-- Opening Marker --

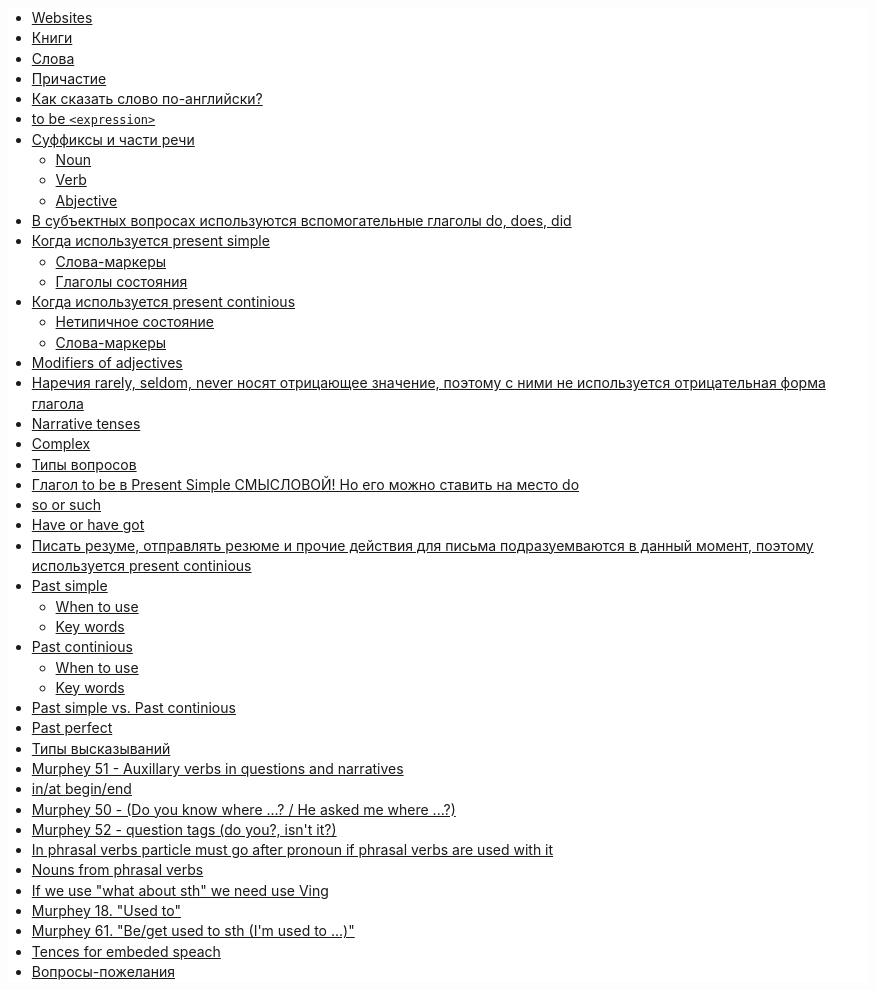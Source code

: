 - [Websites](#websites)
- [Книги](#книги)
- [Слова](#слова)
- [Причастие](#причастие)
- [Как сказать слово по-английски?](#как-сказать-слово-по-английски)
- [to be `<expression>`](#to-be-expression)
- [Суффиксы и части речи](#суффиксы-и-части-речи)
  - [Noun](#noun)
  - [Verb](#verb)
  - [Abjective](#abjective)
- [В субъектных вопросах используются вспомогательные глаголы do, does, did](#в-субъектных-вопросах-используются-вспомогательные-глаголы-do-does-did)
- [Когда используется present simple](#когда-используется-present-simple)
  - [Слова-маркеры](#слова-маркеры)
  - [Глаголы состояния](#глаголы-состояния)
- [Когда используется present continious](#когда-используется-present-continious)
  - [Нетипичное состояние](#нетипичное-состояние)
  - [Слова-маркеры](#слова-маркеры-1)
- [Modifiers of adjectives](#modifiers-of-adjectives)
- [Наречия rarely, seldom, never носят отрицающее значение, поэтому с ними не используется отрицательная форма глагола](#наречия-rarely-seldom-never-носят-отрицающее-значение-поэтому-с-ними-не-используется-отрицательная-форма-глагола)
- [Narrative tenses](#narrative-tenses)
- [Complex](#complex)
- [Типы вопросов](#типы-вопросов)
- [Глагол to be в Present Simple СМЫСЛОВОЙ! Но его можно ставить на место do](#глагол-to-be-в-present-simple-смысловой-но-его-можно-ставить-на-место-do)
- [so or such](#so-or-such)
- [Have or have got](#have-or-have-got)
- [Писать резуме, отправлять резюме и прочие действия для письма подразуемваются в данный момент, поэтому используется present continious](#писать-резуме-отправлять-резюме-и-прочие-действия-для-письма-подразуемваются-в-данный-момент-поэтому-используется-present-continious)
- [Past simple](#past-simple)
  - [When to use](#when-to-use)
  - [Key words](#key-words)
- [Past continious](#past-continious)
  - [When to use](#when-to-use-1)
  - [Key words](#key-words-1)
- [Past simple vs. Past continious](#past-simple-vs-past-continious)
- [Past perfect](#past-perfect)
- [Типы высказываний](#типы-высказываний)
- [Murphey 51 - Auxillary verbs in questions and narratives](#murphey-51---auxillary-verbs-in-questions-and-narratives)
- [in/at begin/end](#inat-beginend)
- [Murphey 50 - (Do you know where ...? / He asked me where ...?)](#murphey-50---do-you-know-where---he-asked-me-where-)
- [Murphey 52 - question tags (do you?, isn't it?)](#murphey-52---question-tags-do-you-isnt-it)
- [In phrasal verbs particle must go after pronoun if phrasal verbs are used with it](#in-phrasal-verbs-particle-must-go-after-pronoun-if-phrasal-verbs-are-used-with-it)
- [Nouns from phrasal verbs](#nouns-from-phrasal-verbs)
- [If we use "what about sth" we need use Ving](#if-we-use-what-about-sth-we-need-use-ving)
- [Murphey 18. "Used to"](#murphey-18-used-to)
- [Murphey 61. "Be/get used to sth (I'm used to ...)"](#murphey-61-beget-used-to-sth-im-used-to-)
- [Tences for embeded speach](#tences-for-embeded-speach)
- [Вопросы-пожелания](#вопросы-пожелания)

-- Closing Marker --

**Exercise instructions:** Please go through the data above and copy every line that has the word "Когда".

**Response to this exercise:**
- [Когда используется present simple](#когда-используется-present-simple)
- [Когда используется present continious](#когда-используется-present-continious)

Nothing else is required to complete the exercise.